When a line of the entries below contains "begin", it counts once; state how many such lines there are and nothing else.

··· Source records

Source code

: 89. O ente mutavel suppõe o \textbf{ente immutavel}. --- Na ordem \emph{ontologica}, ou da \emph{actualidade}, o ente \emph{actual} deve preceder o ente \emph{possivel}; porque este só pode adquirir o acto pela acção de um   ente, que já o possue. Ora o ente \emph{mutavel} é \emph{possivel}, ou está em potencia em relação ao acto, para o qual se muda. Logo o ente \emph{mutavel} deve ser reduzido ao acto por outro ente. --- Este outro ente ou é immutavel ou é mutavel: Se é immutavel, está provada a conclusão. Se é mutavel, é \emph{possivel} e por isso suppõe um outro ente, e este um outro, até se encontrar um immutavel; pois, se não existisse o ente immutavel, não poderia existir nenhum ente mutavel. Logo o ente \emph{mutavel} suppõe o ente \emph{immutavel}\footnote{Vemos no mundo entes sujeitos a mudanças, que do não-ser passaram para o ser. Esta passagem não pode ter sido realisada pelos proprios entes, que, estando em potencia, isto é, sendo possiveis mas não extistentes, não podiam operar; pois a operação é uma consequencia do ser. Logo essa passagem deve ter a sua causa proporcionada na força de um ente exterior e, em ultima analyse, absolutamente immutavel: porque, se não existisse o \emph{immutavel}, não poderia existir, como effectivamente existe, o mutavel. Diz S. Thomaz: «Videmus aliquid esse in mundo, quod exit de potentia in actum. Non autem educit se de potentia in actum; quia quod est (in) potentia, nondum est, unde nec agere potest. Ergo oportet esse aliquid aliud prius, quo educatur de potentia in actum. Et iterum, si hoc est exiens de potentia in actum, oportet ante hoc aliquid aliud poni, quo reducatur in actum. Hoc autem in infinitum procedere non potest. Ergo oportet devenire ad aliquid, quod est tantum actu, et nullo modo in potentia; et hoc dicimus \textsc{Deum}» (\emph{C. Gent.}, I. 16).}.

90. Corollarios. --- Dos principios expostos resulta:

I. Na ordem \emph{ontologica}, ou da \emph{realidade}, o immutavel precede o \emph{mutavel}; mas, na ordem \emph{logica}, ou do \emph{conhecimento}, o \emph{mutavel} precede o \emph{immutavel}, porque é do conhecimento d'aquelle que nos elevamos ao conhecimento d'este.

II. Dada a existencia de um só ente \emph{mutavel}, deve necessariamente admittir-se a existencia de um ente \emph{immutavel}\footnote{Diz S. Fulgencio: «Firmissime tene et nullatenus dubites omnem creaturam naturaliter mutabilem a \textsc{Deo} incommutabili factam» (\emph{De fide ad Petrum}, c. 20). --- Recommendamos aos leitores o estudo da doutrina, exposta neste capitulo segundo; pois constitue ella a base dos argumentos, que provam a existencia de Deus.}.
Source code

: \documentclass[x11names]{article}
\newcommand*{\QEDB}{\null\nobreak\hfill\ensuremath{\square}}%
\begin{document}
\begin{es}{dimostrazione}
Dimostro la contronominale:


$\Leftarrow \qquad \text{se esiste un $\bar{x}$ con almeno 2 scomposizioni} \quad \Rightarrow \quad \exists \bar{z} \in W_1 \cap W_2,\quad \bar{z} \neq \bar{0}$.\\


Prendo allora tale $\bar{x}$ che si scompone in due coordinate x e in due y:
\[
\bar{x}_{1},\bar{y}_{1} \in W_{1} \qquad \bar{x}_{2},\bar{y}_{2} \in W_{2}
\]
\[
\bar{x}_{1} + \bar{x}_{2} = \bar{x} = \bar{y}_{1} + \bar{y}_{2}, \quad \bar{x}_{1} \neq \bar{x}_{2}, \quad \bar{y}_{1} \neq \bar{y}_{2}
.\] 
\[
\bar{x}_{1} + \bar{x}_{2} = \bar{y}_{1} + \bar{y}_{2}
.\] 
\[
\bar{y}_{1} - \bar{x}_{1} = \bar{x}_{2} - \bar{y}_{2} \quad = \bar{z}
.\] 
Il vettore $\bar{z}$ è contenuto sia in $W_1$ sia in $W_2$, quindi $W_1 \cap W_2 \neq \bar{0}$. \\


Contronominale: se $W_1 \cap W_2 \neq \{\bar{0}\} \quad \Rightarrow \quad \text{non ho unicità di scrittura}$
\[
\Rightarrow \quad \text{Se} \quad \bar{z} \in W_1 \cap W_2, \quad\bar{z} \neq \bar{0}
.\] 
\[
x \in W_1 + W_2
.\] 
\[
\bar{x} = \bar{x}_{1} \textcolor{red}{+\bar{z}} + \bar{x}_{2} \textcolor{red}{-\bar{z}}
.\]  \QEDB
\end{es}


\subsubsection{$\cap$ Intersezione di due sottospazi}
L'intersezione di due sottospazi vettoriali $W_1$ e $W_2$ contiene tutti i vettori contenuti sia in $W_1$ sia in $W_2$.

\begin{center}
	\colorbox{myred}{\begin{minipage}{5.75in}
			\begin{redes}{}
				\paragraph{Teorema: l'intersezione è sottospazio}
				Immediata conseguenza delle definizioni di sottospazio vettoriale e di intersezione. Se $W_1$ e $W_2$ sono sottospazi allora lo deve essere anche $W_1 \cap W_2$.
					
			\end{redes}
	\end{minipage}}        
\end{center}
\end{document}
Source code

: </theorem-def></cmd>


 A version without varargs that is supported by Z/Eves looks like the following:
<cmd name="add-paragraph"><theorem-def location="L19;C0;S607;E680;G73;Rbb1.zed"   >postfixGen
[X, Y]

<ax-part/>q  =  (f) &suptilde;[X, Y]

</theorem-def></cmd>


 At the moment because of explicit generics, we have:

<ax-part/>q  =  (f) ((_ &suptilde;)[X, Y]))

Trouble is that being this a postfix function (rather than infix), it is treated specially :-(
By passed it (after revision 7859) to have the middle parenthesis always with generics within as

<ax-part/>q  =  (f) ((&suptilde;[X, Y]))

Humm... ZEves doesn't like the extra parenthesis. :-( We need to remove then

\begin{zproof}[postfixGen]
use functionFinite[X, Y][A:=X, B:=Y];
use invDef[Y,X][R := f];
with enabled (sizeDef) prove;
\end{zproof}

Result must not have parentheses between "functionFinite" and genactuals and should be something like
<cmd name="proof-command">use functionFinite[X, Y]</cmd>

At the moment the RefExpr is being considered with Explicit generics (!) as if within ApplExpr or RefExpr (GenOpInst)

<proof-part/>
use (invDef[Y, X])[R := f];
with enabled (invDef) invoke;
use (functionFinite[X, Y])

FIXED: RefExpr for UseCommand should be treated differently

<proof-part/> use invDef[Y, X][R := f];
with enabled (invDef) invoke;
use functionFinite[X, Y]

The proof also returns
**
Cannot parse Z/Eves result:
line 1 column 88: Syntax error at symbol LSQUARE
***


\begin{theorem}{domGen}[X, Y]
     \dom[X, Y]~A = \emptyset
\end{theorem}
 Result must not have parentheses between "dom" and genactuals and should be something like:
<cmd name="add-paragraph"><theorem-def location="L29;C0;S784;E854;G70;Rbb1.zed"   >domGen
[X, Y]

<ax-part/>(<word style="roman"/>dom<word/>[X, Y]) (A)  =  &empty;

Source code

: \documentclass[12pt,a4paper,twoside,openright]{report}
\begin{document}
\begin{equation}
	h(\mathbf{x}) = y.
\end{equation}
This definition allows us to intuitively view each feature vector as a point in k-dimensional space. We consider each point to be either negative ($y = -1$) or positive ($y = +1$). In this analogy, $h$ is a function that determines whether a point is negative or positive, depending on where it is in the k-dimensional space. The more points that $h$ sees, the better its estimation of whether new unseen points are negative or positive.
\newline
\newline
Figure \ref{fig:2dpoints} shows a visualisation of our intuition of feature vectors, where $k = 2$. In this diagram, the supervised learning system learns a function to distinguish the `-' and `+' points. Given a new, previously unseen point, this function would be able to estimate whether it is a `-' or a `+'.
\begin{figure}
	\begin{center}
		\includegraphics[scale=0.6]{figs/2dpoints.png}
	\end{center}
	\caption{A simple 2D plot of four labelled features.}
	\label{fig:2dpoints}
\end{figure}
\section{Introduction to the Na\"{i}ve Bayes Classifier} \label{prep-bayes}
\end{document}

······

> **Output**: 11